1.14 Assuming that these recommendations are ultimately adopted, we note that the language of many of the provisions recommended (for instance, those from the Insolvency Act) would be expressed in a language different from many of the current provisions of the Companies Ordinance and Bankruptcy Ordinance (Cap. 6).

1.15 It would be desirable for the provisions of any new Insolvency Ordinance to be expressed in the same terms throughout and we recommend that, in drafting a new Insolvency Ordinance, the opportunity should be taken to review those provisions on which we make no comment with a view to expressing the new Ordinance in modern language.

1.16 We recommend that a new Ordinance should be set out in such a way as to avoid the long sub-sections that proliferate in the current provisions. We have noticed that identical provisions in the Insolvency Act have been broken down into smaller sub-sections that are more readily understandable.

1.17 We recommend that sub-sections should be titled, as is the practice in the Insolvency Act.
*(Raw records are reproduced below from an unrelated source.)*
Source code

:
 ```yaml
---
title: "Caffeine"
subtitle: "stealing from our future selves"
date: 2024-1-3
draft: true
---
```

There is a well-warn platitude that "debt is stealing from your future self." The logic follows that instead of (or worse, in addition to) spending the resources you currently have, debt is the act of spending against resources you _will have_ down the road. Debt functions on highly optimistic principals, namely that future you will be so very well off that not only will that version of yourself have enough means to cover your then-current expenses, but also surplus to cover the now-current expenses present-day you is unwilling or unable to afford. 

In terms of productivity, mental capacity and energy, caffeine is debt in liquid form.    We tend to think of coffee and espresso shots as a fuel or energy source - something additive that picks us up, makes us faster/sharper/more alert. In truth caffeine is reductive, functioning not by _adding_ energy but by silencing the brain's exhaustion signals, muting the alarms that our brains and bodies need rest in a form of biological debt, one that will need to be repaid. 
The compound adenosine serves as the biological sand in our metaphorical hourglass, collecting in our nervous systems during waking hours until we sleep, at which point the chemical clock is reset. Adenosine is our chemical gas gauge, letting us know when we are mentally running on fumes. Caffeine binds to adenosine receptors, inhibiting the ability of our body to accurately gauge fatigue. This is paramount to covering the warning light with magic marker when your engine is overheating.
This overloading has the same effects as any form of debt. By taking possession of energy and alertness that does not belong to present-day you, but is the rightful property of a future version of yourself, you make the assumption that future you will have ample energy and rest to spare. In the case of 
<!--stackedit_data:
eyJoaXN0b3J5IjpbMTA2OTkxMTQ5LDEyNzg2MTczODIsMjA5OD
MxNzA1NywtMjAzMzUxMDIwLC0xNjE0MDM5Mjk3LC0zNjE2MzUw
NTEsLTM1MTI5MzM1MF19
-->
We realise that this is not the convention in the Ordinances of Hong Kong but the practice is an aid to understanding and finding provisions and should be adopted.


[3] See paragraphs 5.8 to 5.21.

[4] General Insolvency Inquiry: a Report of the Law Reform Commission of Australia under the Chairmanship of Mr Ron Harmer, paragraph 33.

[5] Bankruptcy (Amendment) Ordinance 1996, which came into effect on 1 April 1998.

[6] Review of the Hong Kong Companies Ordinance, paragraphs 1.01 and 1.05, and see also Chapter 26 of this report.

[7] Note that the reference to “Insolvency Ordinance” is made for convenience only and is not intended as a recommendation for the title to any new Ordinance. A more comprehensive title might be more appropriate.